Für den Besuch im Schützengraben werden die Sicherheitsvorkehrungen erhöht. Nun muss jedes unserer drei Autos mit einem Armeevertreter besetzt sein. Offizier Sewar übernimmt das Steuer des vorausfahrenden Fahrzeugs – und bietet nebenbei ein Muster des lokalen Verständnisses von Männlichkeit: Als der Lada ein Warnsignal von sich gibt, weil Sewar nicht angeschnallt ist, guckt dieser zunächst irritiert – und löst das Problem dann, indem er sich vorbückt und den Gurt hinter seinem Rücken in die Halterung steckt. Dann fährt er zufrieden los – «nur Schwule schnallen sich an».

Ab dem Distriktshauptort Martuni sind es nur noch wenige Kilometer bis zur «Line of Contact» zu Aserbaidschan. Abgesehen von den vermehrten Schlaglochstreifen, die Panzersperren im Strassenbelag hinterlassen haben, dominiert aber auch hier die Normalität: Restaurants werben für ihre Grillspezialitäten, zwei Lenker diskutieren von Fahrersitz zu Fahrersitz und blockieren die Strasse; auf einem strahlend neu aussehenden Sportplatz machen an die 100 Personen auf hellblauem Tartan ein kollektives Aerobic- oder Cheerleading-Training.

Hinter Martuni kurven wir bald holpernd über zunehmend pfützen- und schlaglochversetzte Feldwege, die nach einigen Richtungsänderungen labyrinthartig zwischen fünf Meter hohen Erdwällen durchführen, durchsetzt von parkplatzgrossen Einschnitten: ehemaligen Geschützstellungen.
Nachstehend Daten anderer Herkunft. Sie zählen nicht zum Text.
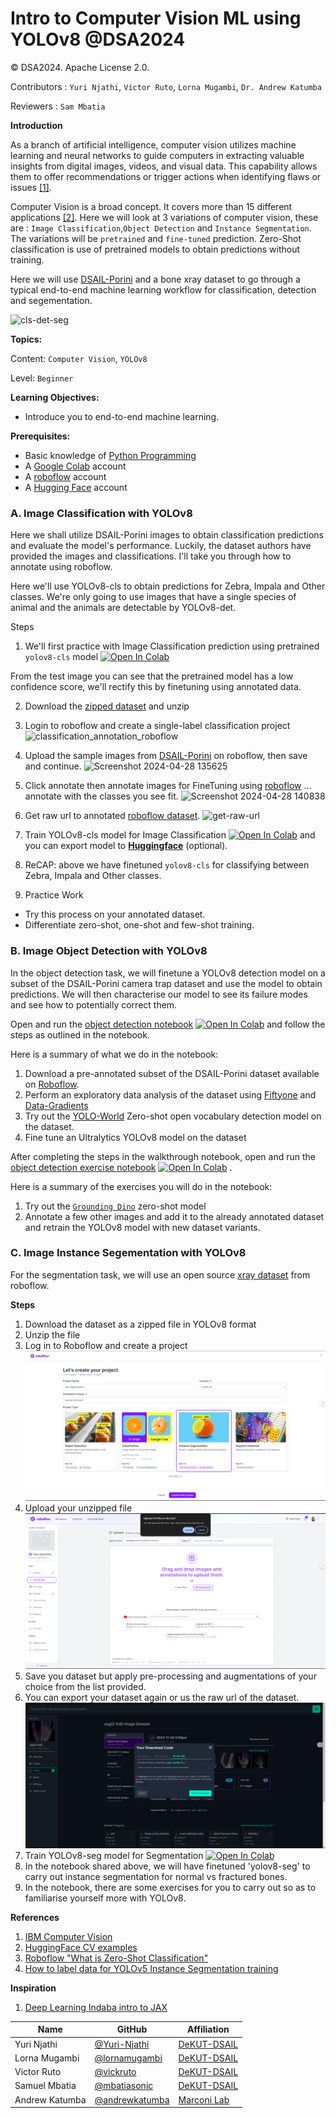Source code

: # Intro to Computer Vision ML using YOLOv8 @DSA2024

© DSA2024. Apache License 2.0.

Contributors : `Yuri Njathi`, `Victor Ruto`, `Lorna Mugambi`, `Dr. Andrew Katumba`

Reviewers : `Sam Mbatia`

**Introduction**

As a branch of artificial intelligence, computer vision utilizes machine learning and neural networks to guide computers in extracting valuable insights from digital images, videos, and visual data. This capability allows them to offer recommendations or trigger actions when identifying flaws or issues [[1]](https://www.ibm.com/topics/computer-vision).

Computer Vision is a broad concept. It covers more than 15 different applications [[2]](https://huggingface.co/datasets). Here we will look at 3 variations of computer vision, these are : `Image Classification`,`Object Detection` and `Instance Segmentation`. The variations will be `pretrained` and `fine-tuned` prediction. Zero-Shot classification is use of pretrained models to obtain predictions without training.

Here we will use [DSAIL-Porini](https://data.mendeley.com/datasets/6mhrhn7rxc/6) and a bone xray dataset to go through a typical end-to-end machine learning workflow for classification, detection and segementation.


![cls-det-seg](https://github.com/Marconi-Lab/dsa_2024/assets/54037190/2692c40b-591e-4a77-b700-04d51e055b71)

**Topics:**

Content: `Computer Vision`, `YOLOv8`

Level: `Beginner`

**Learning Objectives:**
- Introduce you to end-to-end machine learning.

**Prerequisites:**
- Basic knowledge of [Python Programming](https://ocw.mit.edu/courses/6-0001-introduction-to-computer-science-and-programming-in-python-fall-2016/)
- A [Google Colab](https://colab.research.google.com/) account
- A [roboflow](https://app.roboflow.com/login) account
- A [Hugging Face](https://huggingface.co/join)  account


<!-- #region -->
### A. Image Classification with YOLOv8

Here we shall utilize DSAIL-Porini images to obtain classification predictions and evaluate the model's performance. Luckily, the dataset authors have provided the images and classifications. I'll take you through how to annotate using roboflow.


Here we'll use YOLOv8-cls to obtain predictions for Zebra, Impala and Other classes. We're only going to use images that have a single species of animal and the animals are detectable by YOLOv8-det.

Steps
1. We'll first practice with Image Classification prediction using pretrained `yolov8-cls` model <a target="_blank" href="https://colab.research.google.com/github/Marconi-Lab/dsa_2024/blob/main/dsa2024_yolov8_classification_zero_shot.ipynb"><img src="https://colab.research.google.com/assets/colab-badge.svg" alt="Open In Colab"/></a>

From the test image you can see that the pretrained model has a low confidence score, we'll rectify this by finetuning using annotated data.

2. Download the [zipped dataset](https://github.com/Marconi-Lab/dsa_2024/blob/main/images-cls.zip) and unzip

3. Login to roboflow and create a single-label classification project
![classification_annotation_roboflow](https://github.com/Marconi-Lab/dsa_2024/assets/54037190/0732fdf1-07d1-453d-a9d7-5beb9367321b)

4. Upload the sample images from [DSAIL-Porini](https://data.mendeley.com/datasets/6mhrhn7rxc/6) on roboflow, then save and continue.
![Screenshot 2024-04-28 135625](https://github.com/Marconi-Lab/dsa_2024/assets/54037190/2f1ff7d7-304b-486e-9dd4-11a9b288bd67)

6. Click annotate then annotate images for FineTuning using [roboflow](https://app.roboflow.com/) ... annotate with the classes you see fit. 
![Screenshot 2024-04-28 140838](https://github.com/Marconi-Lab/dsa_2024/assets/54037190/8423ffd0-a378-47c1-907d-c0b6837daea3)

7. Get raw url to annotated [roboflow dataset](https://app.roboflow.com/ds/U8eETZqOAo?key=9AAIElFVFm).
![get-raw-url](https://github.com/Marconi-Lab/dsa_2024/assets/54037190/60868580-6756-4798-91c1-c21ecb9c157f)

8. Train YOLOv8-cls model for Image Classification <a target="_blank" href="https://colab.research.google.com/github/Marconi-Lab/dsa_2024/blob/main/dsa2024-yolov8-classification-training.ipynb">
  <img src="https://colab.research.google.com/assets/colab-badge.svg" alt="Open In Colab"/></a> and you can export model to [**Huggingface**](https://huggingface.co/) (optional). 
9. ReCAP: above we have finetuned `yolov8-cls` for classifying between Zebra, Impala and Other classes.
10. Practice Work
   - Try this process on your annotated dataset.
   - Differentiate zero-shot, one-shot and few-shot training.

<!-- #endregion -->

### B. Image Object Detection with YOLOv8
In the object detection task, we will finetune a YOLOv8 detection model on a subset of the DSAIL-Porini camera trap dataset and use the model to obtain predictions. We will then characterise our model to see its failure modes and see how to potentially correct them.

Open and run the [object detection notebook](https://github.com/Marconi-Lab/dsa_2024/blob/main/dsa2024_yolov8_detection.ipynb) <a target="_blank" href="https://colab.research.google.com/github/Marconi-Lab/dsa_2024/blob/main/dsa2024_yolov8_detection.ipynb"><img src="https://colab.research.google.com/assets/colab-badge.svg" alt="Open In Colab"/></a> and follow the steps as outlined in the notebook. 

Here is a summary of what we do in the notebook:

1) Download a pre-annotated subset of the DSAIL-Porini dataset available on [Roboflow](https://universe.roboflow.com/mltowardsobb/dsail-porini-detection-v2).
2) Perform an exploratory data analysis of the dataset using [Fiftyone](https://docs.voxel51.com/) and [Data-Gradients](https://github.com/Deci-AI/data-gradients/)
3) Try out the [YOLO-World](https://docs.ultralytics.com/models/yolo-world/) Zero-shot open vocabulary detection model on the dataset.
4) Fine tune an Ultralytics YOLOv8 model on the dataset

After completing the steps in the walkthrough notebook, open and run the [object detection exercise notebook](https://github.com/Marconi-Lab/dsa_2024/blob/main/dsa2024_yolov8_detection_exercises.ipynb) <a target="_blank" href="https://colab.research.google.com/github/Marconi-Lab/dsa_2024/blob/main/dsa2024_yolov8_detection_exercises.ipynb"><img src="https://colab.research.google.com/assets/colab-badge.svg" alt="Open In Colab"/></a> .

Here is a summary of the exercises you will do in the notebook:
1) Try out the [`Grounding Dino`](https://github.com/IDEA-Research/GroundingDINO) zero-shot model
2) Annotate a few other images and add it to the already annotated dataset and retrain the YOLOv8 model with new dataset variants. 

   
### C. Image Instance Segementation with YOLOv8

For the segmentation task, we will use an open source [xray dataset](https://universe.roboflow.com/bonefrac/seg-2-full/dataset/10) from roboflow.

**Steps**

1. Download the dataset as a zipped file in YOLOv8 format 
2. Unzip the file
3. Log in to Roboflow and create a project ![](https://github.com/Marconi-Lab/dsa_2024/blob/main/assets/Screenshot%20(1).png)
4. Upload your unzipped file ![](https://github.com/Marconi-Lab/dsa_2024/blob/main/assets/Screenshot%20(3).png)
5. Save you dataset but apply pre-processing and augmentations of your choice from the list provided.
6. You can export your dataset again or us the raw url of the dataset. ![](https://github.com/Marconi-Lab/dsa_2024/blob/main/assets/Screenshot%20(5).png)
7. Train YOLOv8-seg model for Segmentation  <a target="_blank" href="https://colab.research.google.com/github/Marconi-Lab/dsa_2024/blob/main/dsa2024_yolov8_segmentation.ipynb">
  <img src="https://colab.research.google.com/assets/colab-badge.svg" alt="Open In Colab"/></a>
8. In the notebook shared above, we will have finetuned 'yolov8-seg' to carry out instance segmentation for normal vs fractured bones.
9. In the notebook, there are some exercises for you to carry out so as to familiarise yourself more with YOLOv8.


**References**

1. [IBM Computer Vision](https://www.ibm.com/topics/computer-vision)
2. [HuggingFace CV examples](https://huggingface.co/datasets)
3. [Roboflow "What is Zero-Shot Classification"](https://blog.roboflow.com/what-is-zero-shot-classification/#:~:text=Zero%2Dshot%20classification%20models%20are,CLIP)
4. [How to label data for YOLOv5 Instance Segmentation training](https://roboflow.com/how-to-label/yolov5-segmentation)

**Inspiration**

1. [Deep Learning Indaba intro to JAX](https://github.com/deep-learning-indaba/indaba-pracs-2022/blob/main/practicals/Introduction_to_ML_using_JAX.ipynb)


| Name           | GitHub                                            | Affiliation              |
|----------------|---------------------------------------------------|--------------------------|
| Yuri Njathi    | [@Yuri-Njathi](https://github.com/Yuri-Njathi)    | [DeKUT-DSAIL](https://dekut-dsail.github.io)    |
| Lorna Mugambi  | [@lornamugambi](https://github.com/lornamugambi)  | [DeKUT-DSAIL](https://dekut-dsail.github.io)    |
| Victor Ruto    | [@vickruto](https://github.com/vickruto)          | [DeKUT-DSAIL](https://dekut-dsail.github.io)    |
| Samuel Mbatia  | [@mbatiasonic](https://github.com/mbatiasonic)    | [DeKUT-DSAIL](https://dekut-dsail.github.io)    |
| Andrew Katumba | [@andrewkatumba](https://github.com/andrewkatumba)| [Marconi Lab](https://marconilab.org/)          |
Als wir unvermittelt anhalten und aussteigen, herrscht eine geradezu aufdringliche Ruhe, nur die in Arzach so omnipräsenten Vögel geben auch hier ihr Konzert. Die Offiziere witzeln herum; dass wir uns rund 200 Meter von einer militärischen Konfliktfront befinden, erscheint geradezu absurd. Die Verbindungspfade im Schützengraben sind v-förmig: ein 30 Zentimeter schmales Wegband, zu beiden Seiten aufgeschüttete Erde, darin kleine Fähnchen – manche mit «M» wie Mine beschriftet, andere mit Zahlen. Das klassische Alarmsystem aus gespanntem, mit leeren Konservendosen behängtem Draht diene nur noch als Back-up, versichert man uns. Wir erreichen eine Art Miniaturdorfplatz: links ein Küchenhäuschen mit Herd, der Kühlschrank gut gefüllt, rechts ein Schlafraum, in dem sieben oder acht Federbetten eine fast geschlossene Liegefläche bilden. Geradeaus die «Kirche» mit etwa zwei Quadratmetern Bodenfläche, auf der offenen Fläche ein Tisch, auf dem später ein (hervorragender) Kaffee in Porzellangeschirr serviert wird. Die befestigten Installationen, aber auch dieser kleine Luxus zeigen: Hier bewegt sich nicht viel, man hat sich in der jeweiligen Lauerstellung stabil eingerichtet.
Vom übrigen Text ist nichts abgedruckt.